• _EXERCISE REQUIREMENTS_
Whenever a line in the records below contains "getAlpha", pick it out.

• _DATA FOR PROCESSING_
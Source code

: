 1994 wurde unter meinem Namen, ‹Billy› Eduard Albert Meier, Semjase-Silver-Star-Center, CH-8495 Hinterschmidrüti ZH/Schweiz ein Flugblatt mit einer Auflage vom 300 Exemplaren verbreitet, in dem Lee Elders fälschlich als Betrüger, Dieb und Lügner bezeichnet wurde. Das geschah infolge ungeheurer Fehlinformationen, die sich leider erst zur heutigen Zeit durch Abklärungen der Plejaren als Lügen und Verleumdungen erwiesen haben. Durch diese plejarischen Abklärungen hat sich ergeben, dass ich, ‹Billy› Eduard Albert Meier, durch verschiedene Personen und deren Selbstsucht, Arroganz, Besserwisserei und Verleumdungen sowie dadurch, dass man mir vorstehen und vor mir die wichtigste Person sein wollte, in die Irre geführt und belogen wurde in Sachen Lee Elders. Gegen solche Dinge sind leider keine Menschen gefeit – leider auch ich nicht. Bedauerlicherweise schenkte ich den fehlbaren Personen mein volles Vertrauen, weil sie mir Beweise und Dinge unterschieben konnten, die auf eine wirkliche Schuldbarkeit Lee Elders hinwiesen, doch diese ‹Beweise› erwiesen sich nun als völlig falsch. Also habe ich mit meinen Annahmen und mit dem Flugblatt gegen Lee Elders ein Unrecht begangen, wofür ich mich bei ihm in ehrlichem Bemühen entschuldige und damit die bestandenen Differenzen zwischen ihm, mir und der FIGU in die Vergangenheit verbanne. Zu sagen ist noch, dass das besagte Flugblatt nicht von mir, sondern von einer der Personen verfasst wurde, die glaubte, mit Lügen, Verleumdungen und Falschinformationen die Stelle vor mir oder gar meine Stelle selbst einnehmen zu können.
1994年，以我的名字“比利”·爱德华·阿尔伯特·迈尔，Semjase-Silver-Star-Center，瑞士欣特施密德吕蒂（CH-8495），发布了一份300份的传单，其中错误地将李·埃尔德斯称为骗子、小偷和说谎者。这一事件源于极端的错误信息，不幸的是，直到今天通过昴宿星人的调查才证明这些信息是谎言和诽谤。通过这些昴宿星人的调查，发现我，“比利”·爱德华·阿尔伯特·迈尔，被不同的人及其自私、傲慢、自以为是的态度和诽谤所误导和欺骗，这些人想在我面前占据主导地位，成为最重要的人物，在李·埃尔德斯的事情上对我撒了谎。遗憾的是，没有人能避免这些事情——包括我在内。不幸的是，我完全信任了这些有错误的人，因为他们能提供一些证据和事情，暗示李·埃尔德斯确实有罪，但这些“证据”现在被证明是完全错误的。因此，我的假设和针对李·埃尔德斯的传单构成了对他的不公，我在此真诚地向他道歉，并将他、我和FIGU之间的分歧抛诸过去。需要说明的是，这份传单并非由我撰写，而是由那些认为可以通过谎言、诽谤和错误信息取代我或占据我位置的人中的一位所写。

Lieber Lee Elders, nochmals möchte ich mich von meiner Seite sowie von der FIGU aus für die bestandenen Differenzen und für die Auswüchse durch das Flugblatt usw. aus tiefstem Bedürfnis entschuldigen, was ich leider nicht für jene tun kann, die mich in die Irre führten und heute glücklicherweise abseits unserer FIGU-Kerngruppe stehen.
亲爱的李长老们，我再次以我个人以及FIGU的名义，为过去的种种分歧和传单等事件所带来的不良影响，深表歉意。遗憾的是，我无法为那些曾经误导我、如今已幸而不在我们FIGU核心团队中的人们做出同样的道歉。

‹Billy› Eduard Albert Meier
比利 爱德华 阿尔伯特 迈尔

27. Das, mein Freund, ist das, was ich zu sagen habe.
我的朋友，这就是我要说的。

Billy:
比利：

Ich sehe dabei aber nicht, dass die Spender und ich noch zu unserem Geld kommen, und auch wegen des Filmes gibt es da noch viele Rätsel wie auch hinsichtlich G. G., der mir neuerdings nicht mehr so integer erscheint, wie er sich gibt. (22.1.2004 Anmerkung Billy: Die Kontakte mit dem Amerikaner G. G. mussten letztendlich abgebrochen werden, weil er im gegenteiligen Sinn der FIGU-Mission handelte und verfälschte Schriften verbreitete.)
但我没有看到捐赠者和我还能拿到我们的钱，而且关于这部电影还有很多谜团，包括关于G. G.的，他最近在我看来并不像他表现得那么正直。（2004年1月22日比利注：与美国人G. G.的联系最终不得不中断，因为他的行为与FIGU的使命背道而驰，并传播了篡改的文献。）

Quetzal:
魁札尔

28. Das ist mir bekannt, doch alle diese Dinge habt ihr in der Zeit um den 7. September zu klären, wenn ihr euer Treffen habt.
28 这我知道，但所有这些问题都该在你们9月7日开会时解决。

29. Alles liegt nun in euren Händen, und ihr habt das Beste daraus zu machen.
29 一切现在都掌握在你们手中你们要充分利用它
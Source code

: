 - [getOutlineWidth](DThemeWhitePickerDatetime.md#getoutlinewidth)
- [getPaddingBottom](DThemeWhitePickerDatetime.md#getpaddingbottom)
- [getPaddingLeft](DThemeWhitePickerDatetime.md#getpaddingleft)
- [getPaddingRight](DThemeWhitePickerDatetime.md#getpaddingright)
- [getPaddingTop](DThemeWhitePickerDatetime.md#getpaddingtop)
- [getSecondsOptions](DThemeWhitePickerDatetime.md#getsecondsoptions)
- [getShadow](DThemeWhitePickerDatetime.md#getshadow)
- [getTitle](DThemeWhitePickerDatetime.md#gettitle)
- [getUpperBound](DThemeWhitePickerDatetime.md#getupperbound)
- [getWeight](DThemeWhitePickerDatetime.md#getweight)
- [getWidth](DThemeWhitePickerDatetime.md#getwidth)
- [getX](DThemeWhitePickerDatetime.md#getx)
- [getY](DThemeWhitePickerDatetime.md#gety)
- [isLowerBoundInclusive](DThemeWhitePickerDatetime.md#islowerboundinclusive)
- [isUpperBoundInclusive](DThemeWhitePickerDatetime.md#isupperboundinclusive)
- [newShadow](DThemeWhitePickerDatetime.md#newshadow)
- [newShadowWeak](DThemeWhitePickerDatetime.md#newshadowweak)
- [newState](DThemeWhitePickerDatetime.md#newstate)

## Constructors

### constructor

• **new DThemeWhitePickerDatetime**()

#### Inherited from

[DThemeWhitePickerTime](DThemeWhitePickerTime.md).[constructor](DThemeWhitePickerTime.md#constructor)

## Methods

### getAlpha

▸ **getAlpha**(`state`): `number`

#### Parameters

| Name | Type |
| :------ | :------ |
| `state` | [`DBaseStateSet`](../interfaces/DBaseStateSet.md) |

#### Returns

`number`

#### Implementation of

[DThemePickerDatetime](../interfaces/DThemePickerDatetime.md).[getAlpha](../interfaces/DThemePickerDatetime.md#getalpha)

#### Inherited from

• _THE COMPLETED TASK_
### getAlpha
▸ **getAlpha**(`state`): `number`
[DThemePickerDatetime](../interfaces/DThemePickerDatetime.md).[getAlpha](../interfaces/DThemePickerDatetime.md#getalpha)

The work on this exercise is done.